EXERCISE DETAILS: Filter the entries down to the lines holding "coredns", then copy those lines.

GIVEN ENTRIES:
..............................

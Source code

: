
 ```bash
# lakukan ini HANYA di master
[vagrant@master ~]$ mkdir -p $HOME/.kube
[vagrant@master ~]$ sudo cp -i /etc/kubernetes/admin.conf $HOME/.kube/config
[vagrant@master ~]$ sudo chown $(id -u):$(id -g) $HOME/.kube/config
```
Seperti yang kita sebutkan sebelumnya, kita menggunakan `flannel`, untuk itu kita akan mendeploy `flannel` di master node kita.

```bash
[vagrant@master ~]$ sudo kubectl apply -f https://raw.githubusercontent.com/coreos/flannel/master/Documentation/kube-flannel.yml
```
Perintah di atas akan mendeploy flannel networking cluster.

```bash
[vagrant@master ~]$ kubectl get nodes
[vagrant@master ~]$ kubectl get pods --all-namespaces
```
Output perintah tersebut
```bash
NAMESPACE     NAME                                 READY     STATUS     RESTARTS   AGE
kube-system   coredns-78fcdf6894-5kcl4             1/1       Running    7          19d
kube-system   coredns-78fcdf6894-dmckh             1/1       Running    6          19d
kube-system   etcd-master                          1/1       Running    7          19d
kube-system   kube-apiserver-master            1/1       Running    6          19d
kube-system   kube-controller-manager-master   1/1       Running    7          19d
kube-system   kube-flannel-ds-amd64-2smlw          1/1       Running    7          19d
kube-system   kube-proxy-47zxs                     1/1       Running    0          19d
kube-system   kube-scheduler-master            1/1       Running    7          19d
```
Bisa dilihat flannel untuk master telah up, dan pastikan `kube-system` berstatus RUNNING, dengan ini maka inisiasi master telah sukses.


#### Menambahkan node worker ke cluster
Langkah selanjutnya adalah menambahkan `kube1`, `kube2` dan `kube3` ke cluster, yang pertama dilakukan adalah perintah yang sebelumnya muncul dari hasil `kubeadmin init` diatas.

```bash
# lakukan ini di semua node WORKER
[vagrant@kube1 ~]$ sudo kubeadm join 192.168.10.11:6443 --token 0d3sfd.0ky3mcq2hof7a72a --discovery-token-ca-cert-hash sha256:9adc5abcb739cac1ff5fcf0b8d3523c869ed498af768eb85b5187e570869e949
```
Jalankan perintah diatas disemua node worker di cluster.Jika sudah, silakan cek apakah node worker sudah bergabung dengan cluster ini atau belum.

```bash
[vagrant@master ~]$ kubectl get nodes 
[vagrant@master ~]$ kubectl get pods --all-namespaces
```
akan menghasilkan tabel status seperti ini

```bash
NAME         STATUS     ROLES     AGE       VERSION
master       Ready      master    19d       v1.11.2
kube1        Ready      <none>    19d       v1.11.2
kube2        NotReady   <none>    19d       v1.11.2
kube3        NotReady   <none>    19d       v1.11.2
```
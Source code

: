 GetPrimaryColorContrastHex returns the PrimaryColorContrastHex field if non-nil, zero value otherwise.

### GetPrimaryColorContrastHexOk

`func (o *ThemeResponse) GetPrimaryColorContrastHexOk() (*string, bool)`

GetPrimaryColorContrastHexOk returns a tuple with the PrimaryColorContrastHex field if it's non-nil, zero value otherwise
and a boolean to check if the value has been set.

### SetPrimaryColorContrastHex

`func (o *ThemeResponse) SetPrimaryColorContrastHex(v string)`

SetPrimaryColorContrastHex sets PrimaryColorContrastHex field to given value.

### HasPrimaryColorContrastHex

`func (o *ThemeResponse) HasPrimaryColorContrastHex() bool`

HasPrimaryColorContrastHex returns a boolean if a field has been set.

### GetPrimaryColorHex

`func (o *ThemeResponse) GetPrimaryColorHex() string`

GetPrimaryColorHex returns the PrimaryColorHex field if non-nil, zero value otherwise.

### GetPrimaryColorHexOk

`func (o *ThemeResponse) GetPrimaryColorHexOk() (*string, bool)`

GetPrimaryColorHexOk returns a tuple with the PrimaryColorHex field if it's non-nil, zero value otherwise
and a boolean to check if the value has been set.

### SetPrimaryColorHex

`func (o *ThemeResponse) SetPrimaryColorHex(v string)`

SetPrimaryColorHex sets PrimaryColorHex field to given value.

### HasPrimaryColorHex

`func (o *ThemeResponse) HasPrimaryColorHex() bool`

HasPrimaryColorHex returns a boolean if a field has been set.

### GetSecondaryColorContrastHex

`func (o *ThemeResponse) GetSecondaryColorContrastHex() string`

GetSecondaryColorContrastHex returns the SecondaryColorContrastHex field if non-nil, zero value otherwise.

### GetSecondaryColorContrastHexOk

..............................

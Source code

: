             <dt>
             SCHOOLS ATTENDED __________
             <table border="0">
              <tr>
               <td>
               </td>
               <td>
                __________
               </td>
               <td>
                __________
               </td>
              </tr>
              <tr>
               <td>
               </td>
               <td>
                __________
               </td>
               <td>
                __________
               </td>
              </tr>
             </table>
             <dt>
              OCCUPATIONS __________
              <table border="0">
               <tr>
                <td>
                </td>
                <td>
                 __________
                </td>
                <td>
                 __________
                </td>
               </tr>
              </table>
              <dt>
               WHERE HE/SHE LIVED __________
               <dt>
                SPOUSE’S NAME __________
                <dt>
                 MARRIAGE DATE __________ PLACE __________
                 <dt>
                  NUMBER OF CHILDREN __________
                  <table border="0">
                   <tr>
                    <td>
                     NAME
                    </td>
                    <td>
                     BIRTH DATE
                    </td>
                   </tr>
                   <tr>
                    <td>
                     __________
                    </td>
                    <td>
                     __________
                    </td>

..............................

ANSWER SPACE:
kube-system   coredns-78fcdf6894-5kcl4             1/1       Running    7          19d
kube-system   coredns-78fcdf6894-dmckh             1/1       Running    6          19d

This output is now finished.